Dataset entries:
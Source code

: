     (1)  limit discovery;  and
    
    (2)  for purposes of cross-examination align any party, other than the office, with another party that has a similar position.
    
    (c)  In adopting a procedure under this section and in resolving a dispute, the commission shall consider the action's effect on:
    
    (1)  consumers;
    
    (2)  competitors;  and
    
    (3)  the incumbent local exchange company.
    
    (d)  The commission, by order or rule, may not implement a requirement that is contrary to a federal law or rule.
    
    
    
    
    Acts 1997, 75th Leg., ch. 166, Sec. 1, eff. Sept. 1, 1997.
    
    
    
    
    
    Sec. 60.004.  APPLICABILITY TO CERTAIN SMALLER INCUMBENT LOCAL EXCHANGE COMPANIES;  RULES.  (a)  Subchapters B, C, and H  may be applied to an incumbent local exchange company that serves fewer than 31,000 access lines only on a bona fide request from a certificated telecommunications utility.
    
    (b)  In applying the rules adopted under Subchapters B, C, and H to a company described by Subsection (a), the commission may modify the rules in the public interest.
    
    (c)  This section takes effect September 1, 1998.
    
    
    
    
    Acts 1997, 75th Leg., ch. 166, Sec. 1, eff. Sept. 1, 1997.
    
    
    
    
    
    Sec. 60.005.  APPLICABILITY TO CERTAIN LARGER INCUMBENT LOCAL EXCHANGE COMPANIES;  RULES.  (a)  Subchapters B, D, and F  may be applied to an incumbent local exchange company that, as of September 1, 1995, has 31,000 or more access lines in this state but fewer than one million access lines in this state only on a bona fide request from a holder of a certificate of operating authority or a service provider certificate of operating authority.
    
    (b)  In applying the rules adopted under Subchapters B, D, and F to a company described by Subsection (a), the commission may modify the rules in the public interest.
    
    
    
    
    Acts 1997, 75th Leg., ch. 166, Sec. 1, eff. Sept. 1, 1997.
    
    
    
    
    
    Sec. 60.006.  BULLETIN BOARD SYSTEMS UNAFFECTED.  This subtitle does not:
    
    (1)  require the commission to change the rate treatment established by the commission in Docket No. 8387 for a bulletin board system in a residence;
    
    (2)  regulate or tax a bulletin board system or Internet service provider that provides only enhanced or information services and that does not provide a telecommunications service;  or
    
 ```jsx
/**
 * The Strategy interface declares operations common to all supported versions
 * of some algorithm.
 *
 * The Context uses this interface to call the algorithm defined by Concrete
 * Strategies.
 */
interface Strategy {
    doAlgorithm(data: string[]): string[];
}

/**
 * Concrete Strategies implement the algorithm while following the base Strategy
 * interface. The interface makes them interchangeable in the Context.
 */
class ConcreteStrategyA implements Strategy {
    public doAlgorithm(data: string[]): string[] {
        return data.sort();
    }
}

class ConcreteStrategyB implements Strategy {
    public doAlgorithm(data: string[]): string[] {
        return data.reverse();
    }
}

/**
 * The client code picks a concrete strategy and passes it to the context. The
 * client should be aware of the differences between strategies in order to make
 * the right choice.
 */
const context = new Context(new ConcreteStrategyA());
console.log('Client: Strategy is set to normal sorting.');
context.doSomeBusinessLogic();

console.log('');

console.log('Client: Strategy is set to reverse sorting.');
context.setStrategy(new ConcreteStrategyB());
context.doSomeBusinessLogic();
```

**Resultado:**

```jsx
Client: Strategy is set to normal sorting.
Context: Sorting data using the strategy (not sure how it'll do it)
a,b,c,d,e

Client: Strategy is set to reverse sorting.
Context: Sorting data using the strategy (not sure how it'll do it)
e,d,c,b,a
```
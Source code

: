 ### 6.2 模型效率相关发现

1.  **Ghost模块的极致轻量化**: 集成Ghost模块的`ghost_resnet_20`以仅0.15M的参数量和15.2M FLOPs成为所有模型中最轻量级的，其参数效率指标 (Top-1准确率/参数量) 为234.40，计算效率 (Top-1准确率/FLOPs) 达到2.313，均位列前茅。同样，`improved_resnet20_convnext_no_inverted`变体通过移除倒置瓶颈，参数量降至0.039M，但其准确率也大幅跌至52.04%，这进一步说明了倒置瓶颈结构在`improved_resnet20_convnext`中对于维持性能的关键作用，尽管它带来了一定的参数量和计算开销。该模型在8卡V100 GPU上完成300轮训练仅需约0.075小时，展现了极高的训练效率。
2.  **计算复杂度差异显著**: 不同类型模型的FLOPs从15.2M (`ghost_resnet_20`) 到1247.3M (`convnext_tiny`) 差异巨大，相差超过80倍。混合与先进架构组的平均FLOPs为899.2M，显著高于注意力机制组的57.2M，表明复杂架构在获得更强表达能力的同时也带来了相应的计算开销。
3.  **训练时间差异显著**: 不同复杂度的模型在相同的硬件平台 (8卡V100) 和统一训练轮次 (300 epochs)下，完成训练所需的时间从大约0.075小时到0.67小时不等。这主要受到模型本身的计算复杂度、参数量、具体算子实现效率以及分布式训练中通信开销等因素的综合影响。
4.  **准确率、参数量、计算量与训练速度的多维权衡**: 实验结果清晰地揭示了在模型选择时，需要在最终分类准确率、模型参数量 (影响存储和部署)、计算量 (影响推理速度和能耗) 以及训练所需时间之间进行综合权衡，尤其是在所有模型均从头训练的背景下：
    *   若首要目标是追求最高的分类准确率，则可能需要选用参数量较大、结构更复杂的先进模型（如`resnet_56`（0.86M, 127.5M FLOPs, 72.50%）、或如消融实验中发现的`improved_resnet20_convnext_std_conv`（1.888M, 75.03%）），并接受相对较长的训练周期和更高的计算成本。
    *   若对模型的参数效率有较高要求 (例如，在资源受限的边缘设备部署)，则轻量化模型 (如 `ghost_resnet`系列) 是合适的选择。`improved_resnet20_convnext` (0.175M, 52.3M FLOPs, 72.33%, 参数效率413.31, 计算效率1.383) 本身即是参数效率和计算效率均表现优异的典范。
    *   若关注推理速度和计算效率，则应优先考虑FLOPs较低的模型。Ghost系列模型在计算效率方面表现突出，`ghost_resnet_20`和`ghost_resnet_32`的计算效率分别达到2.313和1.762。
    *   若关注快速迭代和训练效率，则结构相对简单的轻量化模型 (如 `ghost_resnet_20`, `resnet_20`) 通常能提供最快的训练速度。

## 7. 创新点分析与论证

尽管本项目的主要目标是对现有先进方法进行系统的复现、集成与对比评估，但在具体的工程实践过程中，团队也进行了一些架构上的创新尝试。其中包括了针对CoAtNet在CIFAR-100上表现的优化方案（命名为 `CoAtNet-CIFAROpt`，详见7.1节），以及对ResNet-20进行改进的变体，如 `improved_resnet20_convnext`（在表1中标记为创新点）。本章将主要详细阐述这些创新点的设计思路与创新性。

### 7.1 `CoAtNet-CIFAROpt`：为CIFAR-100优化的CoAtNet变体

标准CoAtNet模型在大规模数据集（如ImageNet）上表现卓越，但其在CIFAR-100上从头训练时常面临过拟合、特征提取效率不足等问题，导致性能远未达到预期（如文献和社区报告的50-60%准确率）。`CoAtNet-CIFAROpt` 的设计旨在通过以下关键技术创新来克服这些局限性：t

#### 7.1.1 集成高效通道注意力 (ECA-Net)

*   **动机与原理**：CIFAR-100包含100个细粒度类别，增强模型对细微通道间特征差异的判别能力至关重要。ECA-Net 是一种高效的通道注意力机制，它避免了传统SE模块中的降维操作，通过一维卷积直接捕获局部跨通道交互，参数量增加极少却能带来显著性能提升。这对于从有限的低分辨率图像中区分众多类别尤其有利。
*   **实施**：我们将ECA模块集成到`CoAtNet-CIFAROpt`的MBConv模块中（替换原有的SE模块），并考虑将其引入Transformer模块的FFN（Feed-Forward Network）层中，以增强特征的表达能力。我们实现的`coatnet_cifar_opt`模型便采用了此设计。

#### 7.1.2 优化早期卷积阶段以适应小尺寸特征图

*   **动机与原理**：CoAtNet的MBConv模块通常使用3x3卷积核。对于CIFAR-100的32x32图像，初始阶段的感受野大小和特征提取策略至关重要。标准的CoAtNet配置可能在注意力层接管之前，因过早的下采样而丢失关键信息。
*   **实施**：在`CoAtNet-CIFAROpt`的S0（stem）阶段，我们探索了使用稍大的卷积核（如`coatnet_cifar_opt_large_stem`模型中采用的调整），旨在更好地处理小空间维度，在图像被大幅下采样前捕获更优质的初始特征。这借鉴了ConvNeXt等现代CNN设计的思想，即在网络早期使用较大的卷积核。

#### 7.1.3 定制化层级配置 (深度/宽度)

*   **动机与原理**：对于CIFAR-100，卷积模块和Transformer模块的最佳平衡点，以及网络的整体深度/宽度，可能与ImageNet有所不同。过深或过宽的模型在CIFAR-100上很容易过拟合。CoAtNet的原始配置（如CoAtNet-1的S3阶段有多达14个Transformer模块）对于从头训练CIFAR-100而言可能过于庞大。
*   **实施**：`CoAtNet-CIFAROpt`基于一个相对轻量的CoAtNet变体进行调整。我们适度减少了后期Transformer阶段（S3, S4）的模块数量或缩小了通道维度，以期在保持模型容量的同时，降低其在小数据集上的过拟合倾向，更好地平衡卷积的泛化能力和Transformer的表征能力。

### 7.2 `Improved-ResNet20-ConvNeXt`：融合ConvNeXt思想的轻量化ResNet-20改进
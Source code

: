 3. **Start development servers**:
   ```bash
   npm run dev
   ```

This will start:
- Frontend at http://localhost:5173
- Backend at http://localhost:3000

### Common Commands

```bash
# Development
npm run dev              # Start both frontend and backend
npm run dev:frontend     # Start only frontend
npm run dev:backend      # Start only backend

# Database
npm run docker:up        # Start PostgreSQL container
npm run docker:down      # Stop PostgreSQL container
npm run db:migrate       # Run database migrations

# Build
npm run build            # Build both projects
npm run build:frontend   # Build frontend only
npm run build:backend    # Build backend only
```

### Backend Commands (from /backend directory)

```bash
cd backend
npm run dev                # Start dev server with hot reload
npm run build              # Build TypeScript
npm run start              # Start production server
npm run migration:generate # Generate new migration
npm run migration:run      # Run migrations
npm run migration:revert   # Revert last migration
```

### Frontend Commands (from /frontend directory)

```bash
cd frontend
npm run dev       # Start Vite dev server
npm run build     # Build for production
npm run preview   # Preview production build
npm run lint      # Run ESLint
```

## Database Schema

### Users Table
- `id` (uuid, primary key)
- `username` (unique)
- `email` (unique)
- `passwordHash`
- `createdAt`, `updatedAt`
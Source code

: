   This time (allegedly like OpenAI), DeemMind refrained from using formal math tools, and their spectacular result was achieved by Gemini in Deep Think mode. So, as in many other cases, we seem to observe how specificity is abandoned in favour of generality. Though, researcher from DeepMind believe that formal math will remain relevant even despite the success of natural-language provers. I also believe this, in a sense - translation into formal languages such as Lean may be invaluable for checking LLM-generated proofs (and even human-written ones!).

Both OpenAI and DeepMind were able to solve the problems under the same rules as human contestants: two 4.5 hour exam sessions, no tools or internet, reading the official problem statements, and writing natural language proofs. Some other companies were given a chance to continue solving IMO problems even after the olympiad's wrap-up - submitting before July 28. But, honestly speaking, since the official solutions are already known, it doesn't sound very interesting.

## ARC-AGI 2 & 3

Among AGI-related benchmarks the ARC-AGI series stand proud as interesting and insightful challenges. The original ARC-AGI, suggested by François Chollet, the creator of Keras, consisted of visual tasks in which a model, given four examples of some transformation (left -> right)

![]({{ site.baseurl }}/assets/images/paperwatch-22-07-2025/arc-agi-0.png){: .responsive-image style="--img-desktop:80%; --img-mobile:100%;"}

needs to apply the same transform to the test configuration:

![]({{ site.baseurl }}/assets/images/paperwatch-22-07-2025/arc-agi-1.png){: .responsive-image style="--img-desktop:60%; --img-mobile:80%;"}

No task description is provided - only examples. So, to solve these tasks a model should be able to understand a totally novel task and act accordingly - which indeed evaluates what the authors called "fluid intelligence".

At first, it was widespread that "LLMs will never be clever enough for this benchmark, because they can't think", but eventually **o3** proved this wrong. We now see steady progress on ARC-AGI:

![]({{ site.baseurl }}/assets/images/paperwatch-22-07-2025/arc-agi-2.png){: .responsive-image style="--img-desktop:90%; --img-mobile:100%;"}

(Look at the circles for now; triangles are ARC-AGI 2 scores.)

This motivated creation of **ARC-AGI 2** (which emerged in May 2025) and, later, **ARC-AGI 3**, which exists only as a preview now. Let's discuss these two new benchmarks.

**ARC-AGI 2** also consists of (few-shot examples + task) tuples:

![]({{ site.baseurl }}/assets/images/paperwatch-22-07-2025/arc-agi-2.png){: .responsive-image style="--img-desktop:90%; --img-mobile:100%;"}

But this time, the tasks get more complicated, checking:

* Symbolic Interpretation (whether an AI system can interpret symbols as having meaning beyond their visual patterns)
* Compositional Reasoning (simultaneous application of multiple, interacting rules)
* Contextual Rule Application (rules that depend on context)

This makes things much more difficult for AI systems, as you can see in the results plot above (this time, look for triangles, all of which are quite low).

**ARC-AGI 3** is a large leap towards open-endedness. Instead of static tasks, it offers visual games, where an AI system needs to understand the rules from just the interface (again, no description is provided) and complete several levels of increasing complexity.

◆ **Try it**:
Out of the data above, set down the lines from the one with "### Users Table" to the one with "At first, it", both included, exactly as written and with no additions.

◆ **Answer area**:
### Users Table
- `id` (uuid, primary key)
- `username` (unique)
- `email` (unique)
- `passwordHash`
- `createdAt`, `updatedAt`
Source code

:   This time (allegedly like OpenAI), DeemMind refrained from using formal math tools, and their spectacular result was achieved by Gemini in Deep Think mode. So, as in many other cases, we seem to observe how specificity is abandoned in favour of generality. Though, researcher from DeepMind believe that formal math will remain relevant even despite the success of natural-language provers. I also believe this, in a sense - translation into formal languages such as Lean may be invaluable for checking LLM-generated proofs (and even human-written ones!).

Both OpenAI and DeepMind were able to solve the problems under the same rules as human contestants: two 4.5 hour exam sessions, no tools or internet, reading the official problem statements, and writing natural language proofs. Some other companies were given a chance to continue solving IMO problems even after the olympiad's wrap-up - submitting before July 28. But, honestly speaking, since the official solutions are already known, it doesn't sound very interesting.

## ARC-AGI 2 & 3

Among AGI-related benchmarks the ARC-AGI series stand proud as interesting and insightful challenges. The original ARC-AGI, suggested by François Chollet, the creator of Keras, consisted of visual tasks in which a model, given four examples of some transformation (left -> right)

![]({{ site.baseurl }}/assets/images/paperwatch-22-07-2025/arc-agi-0.png){: .responsive-image style="--img-desktop:80%; --img-mobile:100%;"}

needs to apply the same transform to the test configuration:

![]({{ site.baseurl }}/assets/images/paperwatch-22-07-2025/arc-agi-1.png){: .responsive-image style="--img-desktop:60%; --img-mobile:80%;"}

No task description is provided - only examples. So, to solve these tasks a model should be able to understand a totally novel task and act accordingly - which indeed evaluates what the authors called "fluid intelligence".

At first, it was widespread that "LLMs will never be clever enough for this benchmark, because they can't think", but eventually **o3** proved this wrong. We now see steady progress on ARC-AGI:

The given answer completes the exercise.